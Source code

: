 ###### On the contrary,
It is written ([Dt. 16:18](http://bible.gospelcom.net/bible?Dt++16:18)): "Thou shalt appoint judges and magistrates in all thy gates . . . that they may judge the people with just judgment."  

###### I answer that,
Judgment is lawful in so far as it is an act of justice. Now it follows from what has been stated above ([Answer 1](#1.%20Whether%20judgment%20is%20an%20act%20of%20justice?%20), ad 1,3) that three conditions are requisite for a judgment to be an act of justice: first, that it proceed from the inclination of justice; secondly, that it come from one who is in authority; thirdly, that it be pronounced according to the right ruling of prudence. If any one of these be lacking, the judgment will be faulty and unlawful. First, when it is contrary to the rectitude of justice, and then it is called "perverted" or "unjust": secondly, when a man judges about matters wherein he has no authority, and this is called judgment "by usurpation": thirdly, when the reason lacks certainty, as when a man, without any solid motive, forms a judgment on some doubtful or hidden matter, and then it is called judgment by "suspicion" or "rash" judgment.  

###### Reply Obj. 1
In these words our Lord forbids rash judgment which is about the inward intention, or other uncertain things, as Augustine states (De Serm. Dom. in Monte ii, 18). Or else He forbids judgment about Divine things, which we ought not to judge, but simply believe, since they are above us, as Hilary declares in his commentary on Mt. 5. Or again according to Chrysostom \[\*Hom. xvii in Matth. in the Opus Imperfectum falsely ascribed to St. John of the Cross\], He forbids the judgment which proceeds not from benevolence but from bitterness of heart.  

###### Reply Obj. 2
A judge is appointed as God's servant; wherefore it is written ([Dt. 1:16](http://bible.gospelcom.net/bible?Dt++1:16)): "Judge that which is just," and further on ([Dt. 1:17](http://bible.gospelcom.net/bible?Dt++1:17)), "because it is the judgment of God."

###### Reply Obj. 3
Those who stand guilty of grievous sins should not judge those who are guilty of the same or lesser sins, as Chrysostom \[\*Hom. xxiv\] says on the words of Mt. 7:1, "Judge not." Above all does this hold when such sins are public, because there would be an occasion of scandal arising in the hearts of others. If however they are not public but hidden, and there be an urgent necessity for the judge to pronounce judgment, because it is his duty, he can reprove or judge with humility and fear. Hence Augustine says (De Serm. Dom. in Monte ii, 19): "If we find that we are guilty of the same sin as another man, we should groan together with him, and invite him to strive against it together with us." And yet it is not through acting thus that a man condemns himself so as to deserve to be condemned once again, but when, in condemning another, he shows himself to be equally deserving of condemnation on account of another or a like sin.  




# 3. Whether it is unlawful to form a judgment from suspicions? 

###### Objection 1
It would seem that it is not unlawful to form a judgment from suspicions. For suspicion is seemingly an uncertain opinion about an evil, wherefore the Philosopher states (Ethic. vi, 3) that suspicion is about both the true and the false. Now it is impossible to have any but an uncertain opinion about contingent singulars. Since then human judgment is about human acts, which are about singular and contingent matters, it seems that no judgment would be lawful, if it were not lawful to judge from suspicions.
----------
WHAT YOU ARE ASKED TO DO
Within the material above, copy exactly the lines from the line that holds "###### Reply Obj. 2" up to and including the line that holds "###### Reply Obj. 3".

PROBLEM SOLUTION
###### Reply Obj. 2
A judge is appointed as God's servant; wherefore it is written ([Dt. 1:16](http://bible.gospelcom.net/bible?Dt++1:16)): "Judge that which is just," and further on ([Dt. 1:17](http://bible.gospelcom.net/bible?Dt++1:17)), "because it is the judgment of God."

###### Reply Obj. 3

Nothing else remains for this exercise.